EXERCISE GOAL.
In the listing below, print exactly the lines between the line holding "Note that for" and the line holding "- **get_vault_item** —", inclusive, and no more.
⟨
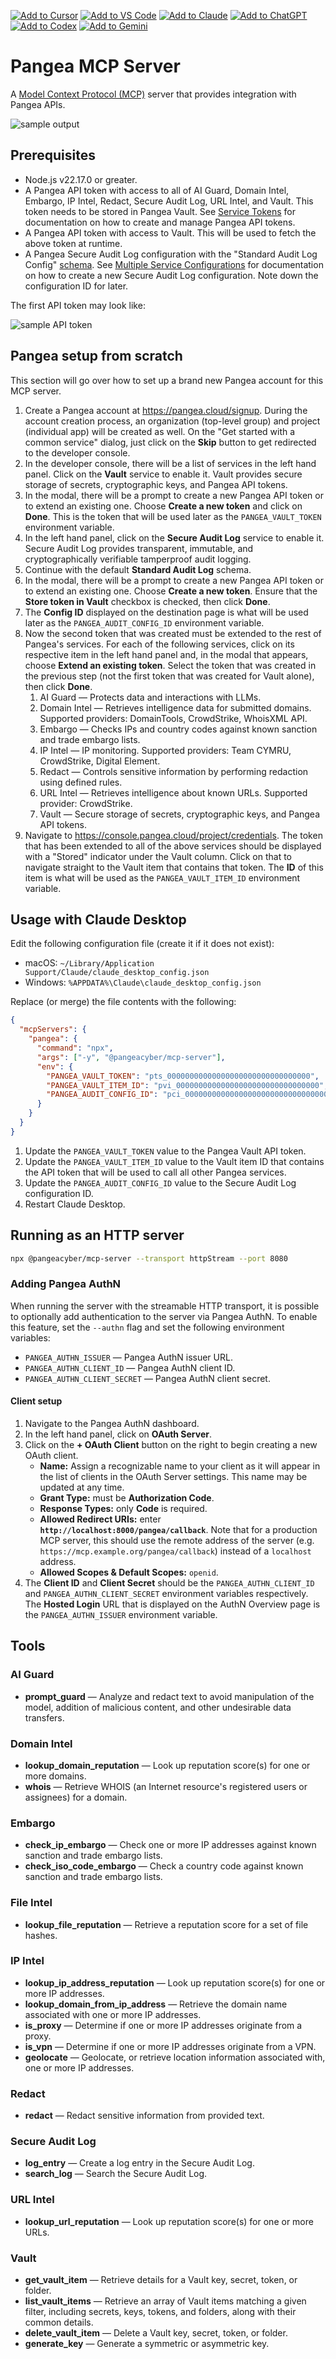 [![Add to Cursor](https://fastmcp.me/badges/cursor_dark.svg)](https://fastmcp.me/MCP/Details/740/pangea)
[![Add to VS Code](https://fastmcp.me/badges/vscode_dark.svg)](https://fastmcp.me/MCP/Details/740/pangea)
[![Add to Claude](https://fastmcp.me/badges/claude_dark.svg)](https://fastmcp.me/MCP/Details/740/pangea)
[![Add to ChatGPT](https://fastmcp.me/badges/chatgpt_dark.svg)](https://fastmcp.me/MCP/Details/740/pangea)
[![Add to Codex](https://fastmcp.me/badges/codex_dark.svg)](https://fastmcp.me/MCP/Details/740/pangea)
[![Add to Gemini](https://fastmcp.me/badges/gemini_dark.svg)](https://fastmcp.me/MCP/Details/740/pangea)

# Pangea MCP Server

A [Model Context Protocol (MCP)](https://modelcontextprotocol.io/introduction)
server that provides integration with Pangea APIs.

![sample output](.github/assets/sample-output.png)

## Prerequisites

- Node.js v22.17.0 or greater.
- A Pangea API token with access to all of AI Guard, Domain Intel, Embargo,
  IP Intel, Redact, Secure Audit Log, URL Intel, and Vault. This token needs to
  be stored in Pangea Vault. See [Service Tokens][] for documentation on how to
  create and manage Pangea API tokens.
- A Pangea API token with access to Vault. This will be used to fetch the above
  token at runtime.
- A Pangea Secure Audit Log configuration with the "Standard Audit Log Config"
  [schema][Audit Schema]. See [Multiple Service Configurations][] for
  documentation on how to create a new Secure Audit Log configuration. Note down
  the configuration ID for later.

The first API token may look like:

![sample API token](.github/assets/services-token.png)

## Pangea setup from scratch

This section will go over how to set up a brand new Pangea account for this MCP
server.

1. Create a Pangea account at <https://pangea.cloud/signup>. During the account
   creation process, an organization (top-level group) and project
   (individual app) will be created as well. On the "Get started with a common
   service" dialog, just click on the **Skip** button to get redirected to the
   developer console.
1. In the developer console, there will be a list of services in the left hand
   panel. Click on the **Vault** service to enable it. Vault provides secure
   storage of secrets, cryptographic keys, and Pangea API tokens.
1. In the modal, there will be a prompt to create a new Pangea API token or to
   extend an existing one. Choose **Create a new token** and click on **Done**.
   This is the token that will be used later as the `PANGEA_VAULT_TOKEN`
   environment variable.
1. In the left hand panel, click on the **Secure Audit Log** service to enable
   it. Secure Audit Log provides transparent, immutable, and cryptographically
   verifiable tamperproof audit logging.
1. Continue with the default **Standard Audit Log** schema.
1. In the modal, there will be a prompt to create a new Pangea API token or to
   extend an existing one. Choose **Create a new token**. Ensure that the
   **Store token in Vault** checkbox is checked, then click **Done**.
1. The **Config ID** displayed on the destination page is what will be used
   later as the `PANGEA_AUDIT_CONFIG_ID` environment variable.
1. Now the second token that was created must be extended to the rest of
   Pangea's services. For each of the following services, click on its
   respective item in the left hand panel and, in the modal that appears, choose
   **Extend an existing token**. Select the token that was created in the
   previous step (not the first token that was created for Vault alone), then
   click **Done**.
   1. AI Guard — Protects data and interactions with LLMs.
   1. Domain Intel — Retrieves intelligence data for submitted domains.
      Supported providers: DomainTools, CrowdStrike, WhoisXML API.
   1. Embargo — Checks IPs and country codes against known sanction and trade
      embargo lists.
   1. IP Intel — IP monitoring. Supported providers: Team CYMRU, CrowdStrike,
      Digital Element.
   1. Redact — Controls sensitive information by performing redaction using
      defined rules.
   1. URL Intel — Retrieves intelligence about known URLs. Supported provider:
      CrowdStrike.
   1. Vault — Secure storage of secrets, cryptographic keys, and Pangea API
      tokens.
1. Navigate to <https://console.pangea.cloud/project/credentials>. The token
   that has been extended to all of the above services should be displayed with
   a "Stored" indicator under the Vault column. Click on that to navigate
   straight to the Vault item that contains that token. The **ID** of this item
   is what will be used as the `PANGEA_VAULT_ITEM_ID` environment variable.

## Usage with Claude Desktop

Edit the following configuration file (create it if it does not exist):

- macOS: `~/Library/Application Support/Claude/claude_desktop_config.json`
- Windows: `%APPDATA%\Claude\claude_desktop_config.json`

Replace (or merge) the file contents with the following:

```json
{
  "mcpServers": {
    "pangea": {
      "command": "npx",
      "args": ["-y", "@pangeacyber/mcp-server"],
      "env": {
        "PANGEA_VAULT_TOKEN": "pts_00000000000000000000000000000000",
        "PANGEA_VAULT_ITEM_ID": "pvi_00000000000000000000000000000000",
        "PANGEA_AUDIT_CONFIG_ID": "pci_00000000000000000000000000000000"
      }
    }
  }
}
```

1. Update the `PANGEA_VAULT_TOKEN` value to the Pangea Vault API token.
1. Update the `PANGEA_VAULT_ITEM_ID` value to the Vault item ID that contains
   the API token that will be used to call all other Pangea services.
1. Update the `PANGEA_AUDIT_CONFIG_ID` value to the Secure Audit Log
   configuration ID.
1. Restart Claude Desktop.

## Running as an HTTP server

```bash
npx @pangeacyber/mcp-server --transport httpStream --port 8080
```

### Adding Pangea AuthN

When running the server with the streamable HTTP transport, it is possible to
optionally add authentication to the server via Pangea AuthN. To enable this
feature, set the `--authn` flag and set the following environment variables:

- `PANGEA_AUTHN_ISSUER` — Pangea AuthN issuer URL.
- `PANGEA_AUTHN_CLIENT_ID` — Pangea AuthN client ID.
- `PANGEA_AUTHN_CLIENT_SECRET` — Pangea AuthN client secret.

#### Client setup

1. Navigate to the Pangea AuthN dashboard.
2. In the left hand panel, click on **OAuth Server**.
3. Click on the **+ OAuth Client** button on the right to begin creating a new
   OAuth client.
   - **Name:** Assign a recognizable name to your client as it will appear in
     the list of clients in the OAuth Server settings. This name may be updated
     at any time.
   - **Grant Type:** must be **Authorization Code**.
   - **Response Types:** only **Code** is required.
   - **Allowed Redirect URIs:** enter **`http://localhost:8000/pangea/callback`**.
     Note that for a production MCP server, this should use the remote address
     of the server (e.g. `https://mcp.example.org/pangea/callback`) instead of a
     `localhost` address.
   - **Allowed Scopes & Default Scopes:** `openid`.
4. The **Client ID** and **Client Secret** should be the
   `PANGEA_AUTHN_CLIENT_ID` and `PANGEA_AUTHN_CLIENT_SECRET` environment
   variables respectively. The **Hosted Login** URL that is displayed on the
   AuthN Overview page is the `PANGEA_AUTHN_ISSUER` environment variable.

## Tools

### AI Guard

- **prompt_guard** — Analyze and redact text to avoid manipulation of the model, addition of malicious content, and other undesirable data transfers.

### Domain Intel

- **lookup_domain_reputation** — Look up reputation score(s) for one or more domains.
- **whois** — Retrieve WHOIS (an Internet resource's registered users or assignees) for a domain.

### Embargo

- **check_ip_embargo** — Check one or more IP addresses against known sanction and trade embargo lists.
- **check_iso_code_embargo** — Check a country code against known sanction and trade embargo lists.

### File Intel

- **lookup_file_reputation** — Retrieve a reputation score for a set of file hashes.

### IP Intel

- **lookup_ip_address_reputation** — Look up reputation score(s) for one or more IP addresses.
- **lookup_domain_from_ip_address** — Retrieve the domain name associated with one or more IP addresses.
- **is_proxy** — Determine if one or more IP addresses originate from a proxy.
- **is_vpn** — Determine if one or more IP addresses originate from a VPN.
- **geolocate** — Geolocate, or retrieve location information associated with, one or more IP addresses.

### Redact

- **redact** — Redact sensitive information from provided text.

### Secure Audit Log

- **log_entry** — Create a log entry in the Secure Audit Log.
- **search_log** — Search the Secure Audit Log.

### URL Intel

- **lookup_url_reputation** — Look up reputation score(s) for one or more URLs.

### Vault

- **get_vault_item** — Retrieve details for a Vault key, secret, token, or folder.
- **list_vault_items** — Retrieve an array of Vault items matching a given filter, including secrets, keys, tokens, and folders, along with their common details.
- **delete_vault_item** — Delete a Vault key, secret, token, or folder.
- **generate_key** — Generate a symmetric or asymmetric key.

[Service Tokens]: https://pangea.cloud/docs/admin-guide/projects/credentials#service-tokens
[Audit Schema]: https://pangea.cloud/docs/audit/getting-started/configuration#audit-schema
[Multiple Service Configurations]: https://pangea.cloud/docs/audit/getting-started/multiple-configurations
⟩
EXERCISE SOLUTION.
     Note that for a production MCP server, this should use the remote address
     of the server (e.g. `https://mcp.example.org/pangea/callback`) instead of a
     `localhost` address.
   - **Allowed Scopes & Default Scopes:** `openid`.
4. The **Client ID** and **Client Secret** should be the
   `PANGEA_AUTHN_CLIENT_ID` and `PANGEA_AUTHN_CLIENT_SECRET` environment
   variables respectively. The **Hosted Login** URL that is displayed on the
   AuthN Overview page is the `PANGEA_AUTHN_ISSUER` environment variable.

## Tools

### AI Guard

- **prompt_guard** — Analyze and redact text to avoid manipulation of the model, addition of malicious content, and other undesirable data transfers.

### Domain Intel

- **lookup_domain_reputation** — Look up reputation score(s) for one or more domains.
- **whois** — Retrieve WHOIS (an Internet resource's registered users or assignees) for a domain.

### Embargo

- **check_ip_embargo** — Check one or more IP addresses against known sanction and trade embargo lists.
- **check_iso_code_embargo** — Check a country code against known sanction and trade embargo lists.

### File Intel

- **lookup_file_reputation** — Retrieve a reputation score for a set of file hashes.

### IP Intel

- **lookup_ip_address_reputation** — Look up reputation score(s) for one or more IP addresses.
- **lookup_domain_from_ip_address** — Retrieve the domain name associated with one or more IP addresses.
- **is_proxy** — Determine if one or more IP addresses originate from a proxy.
- **is_vpn** — Determine if one or more IP addresses originate from a VPN.
- **geolocate** — Geolocate, or retrieve location information associated with, one or more IP addresses.

### Redact

- **redact** — Redact sensitive information from provided text.

### Secure Audit Log

- **log_entry** — Create a log entry in the Secure Audit Log.
- **search_log** — Search the Secure Audit Log.

### URL Intel

- **lookup_url_reputation** — Look up reputation score(s) for one or more URLs.

### Vault

- **get_vault_item** — Retrieve details for a Vault key, secret, token, or folder.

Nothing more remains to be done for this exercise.